Pertanto, lo scenario tipico per l'installazione iniziale del sistema operativo appare come la scelta della variante minima, per poi riempirla con i pacchetti necessari.

Tuttavia, la variante minima proposta dall'installatore di CentOS si rivela non proprio minima. Esiste un modo per ridurre la dimensione dell'installazione iniziale del sistema seguendo un approccio standard documentato.
Utilizzando il sistema operativo CentOS nel proprio lavoro, prima o poi si scopre l'automazione della sua installazione tramite il meccanismo Kickstart. Da tempo non installo più CentOS con il tradizionale installatore. Nel corso del tempo ho accumulato un'adeguata collezione di file kickstart configurabili, che permettono di implementare i sistemi in modo automatico, inclusi quelli su LVM, partizioni crittografate, con GUI minimale, ecc.
Ebbene, in uno dei rilasci della settima versione RedHat ha aggiunto un'opzione sorprendente in Kickstart, che consente di minimizzare ulteriormente l'immagine del sistema installato:
—nocore
Disabilita l'installazione del gruppo di pacchetti che altrimenti viene sempre installato per impostazione predefinita. Disabilitare il gruppo di pacchetti dovrebbe essere utilizzato solo per creare contenitori leggeri; installare un sistema desktop o server con —nocore porterà a un sistema inutilizzabile.
RedHat avverte onestamente delle possibili conseguenze dell'uso di questa opzione, tuttavia anni di utilizzo nel mio ambiente reale ne confermano la stabilità e l'applicabilità.
Di seguito è riportato un esempio di file kickstart per un'installazione estremamente minimale. I più audaci possono escludere yum. Siate pronti a sorprese:
installa
testo
url --url="http://server/centos/7/os/x86_64/"
eula --accettato
primoavvio --disabilitato
tastiera --vckeymap=us --xlayouts='us'
lng it_IT.UTF-8
temporale Africa/Abidjan
autenticazione --abilitaschadow --passalgo=sha512
rootpw --testo semplice ***
discoignorato --uso-solo=sda
zerombr
bootloader --posizione=mbr
clearpart --tutto --initlabel
partizione /boot/efi --fstype="efi" --dimensione=100 --fsoptions="umask=0077,shortname=winnt"

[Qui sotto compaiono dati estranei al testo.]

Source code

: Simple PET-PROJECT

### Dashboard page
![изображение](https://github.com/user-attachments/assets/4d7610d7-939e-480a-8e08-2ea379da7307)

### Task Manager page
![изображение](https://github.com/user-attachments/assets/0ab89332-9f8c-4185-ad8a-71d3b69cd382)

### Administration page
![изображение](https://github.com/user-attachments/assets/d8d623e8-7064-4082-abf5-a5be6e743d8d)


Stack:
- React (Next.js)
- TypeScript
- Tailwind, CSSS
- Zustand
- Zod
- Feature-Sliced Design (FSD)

partizione / --fstype="ext4" --dimensione=1 --crescita
rete --bootproto=dhcp --hostname=localhost --onboot=on --attivo
#riavvia
poweroff
%pacchetti --nocore --nobase --excludedocs
yum
%fine
don com_redhat_kdump --disabilita
%fine
Voglio notare che CentOS/RedHat è più permissivo rispetto a Fedora nell'interpretazione dell'opzione. Quest'ultima svuota il sistema in modo così drastico che sarà necessaria un'installazione ripetuta con l'aggiunta di utilità vitali.
Come bonus, fornirò un «incantesimo» per installare un ambiente grafico minimo in CentOS/RedHat (versione 7):
yum -y groupinstall x11
yum -y install gnome-classic-session
systemctl set-default graphical.target
Sia l'immagine minima del sistema operativo che l'ambiente grafico minimo sono stati testati da me e funzionano su sistemi reali.